**REQUIRED WORK**
Stop after the line containing "const [activeLocation, setActiveLocation]"; retype every line of the data before it exactly, starting from the first.

[[ ENTRIES SUPPLIED open ]]

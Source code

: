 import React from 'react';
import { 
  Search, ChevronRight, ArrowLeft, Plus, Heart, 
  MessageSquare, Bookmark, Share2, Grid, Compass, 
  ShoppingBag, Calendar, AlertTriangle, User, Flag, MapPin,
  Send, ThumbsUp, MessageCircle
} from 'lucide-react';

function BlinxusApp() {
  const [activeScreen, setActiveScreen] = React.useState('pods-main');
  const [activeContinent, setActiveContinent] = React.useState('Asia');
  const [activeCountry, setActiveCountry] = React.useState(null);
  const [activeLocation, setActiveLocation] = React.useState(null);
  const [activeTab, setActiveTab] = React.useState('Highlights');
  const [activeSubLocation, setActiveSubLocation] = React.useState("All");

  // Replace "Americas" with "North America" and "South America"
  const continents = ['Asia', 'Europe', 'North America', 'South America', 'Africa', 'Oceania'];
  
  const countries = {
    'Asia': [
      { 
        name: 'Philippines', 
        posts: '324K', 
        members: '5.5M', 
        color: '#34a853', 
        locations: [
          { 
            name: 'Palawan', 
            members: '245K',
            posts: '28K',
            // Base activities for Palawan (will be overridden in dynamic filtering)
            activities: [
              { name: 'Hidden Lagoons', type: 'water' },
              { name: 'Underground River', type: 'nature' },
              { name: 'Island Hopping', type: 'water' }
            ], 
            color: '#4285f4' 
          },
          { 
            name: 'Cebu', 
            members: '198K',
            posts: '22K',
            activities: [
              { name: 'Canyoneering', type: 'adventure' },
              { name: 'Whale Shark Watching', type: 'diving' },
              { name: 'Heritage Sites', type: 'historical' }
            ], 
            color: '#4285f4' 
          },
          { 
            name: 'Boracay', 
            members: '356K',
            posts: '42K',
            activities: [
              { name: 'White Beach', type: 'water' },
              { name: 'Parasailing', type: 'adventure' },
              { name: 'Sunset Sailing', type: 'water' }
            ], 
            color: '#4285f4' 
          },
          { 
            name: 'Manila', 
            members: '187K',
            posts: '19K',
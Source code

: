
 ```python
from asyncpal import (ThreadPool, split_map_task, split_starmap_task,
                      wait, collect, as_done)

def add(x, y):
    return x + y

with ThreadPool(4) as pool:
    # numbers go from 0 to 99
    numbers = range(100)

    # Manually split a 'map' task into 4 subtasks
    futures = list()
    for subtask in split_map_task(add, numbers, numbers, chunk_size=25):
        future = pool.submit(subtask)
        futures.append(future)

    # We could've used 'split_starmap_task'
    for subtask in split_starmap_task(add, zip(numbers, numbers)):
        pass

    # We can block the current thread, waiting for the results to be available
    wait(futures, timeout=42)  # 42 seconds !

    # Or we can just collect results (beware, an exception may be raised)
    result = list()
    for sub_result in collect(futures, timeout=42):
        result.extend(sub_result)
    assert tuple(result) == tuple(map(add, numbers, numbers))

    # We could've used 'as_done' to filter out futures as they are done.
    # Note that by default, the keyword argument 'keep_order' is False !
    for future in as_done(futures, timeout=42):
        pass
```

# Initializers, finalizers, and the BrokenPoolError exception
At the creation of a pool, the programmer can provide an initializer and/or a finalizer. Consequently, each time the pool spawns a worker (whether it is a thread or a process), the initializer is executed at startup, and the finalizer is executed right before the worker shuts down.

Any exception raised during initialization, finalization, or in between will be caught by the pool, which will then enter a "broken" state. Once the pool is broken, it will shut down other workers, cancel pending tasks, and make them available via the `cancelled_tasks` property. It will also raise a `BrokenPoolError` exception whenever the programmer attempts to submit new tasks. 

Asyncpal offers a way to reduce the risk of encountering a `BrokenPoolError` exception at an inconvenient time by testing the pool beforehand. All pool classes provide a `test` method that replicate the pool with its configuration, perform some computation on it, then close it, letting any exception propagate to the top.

[[ ENTRIES SUPPLIED closed ]]

**WORKED SOLUTION**
Source code

: import React from 'react';
import { 
  Search, ChevronRight, ArrowLeft, Plus, Heart, 
  MessageSquare, Bookmark, Share2, Grid, Compass, 
  ShoppingBag, Calendar, AlertTriangle, User, Flag, MapPin,
  Send, ThumbsUp, MessageCircle
} from 'lucide-react';

function BlinxusApp() {
  const [activeScreen, setActiveScreen] = React.useState('pods-main');
  const [activeContinent, setActiveContinent] = React.useState('Asia');
  const [activeCountry, setActiveCountry] = React.useState(null);
  const [activeLocation, setActiveLocation] = React.useState(null);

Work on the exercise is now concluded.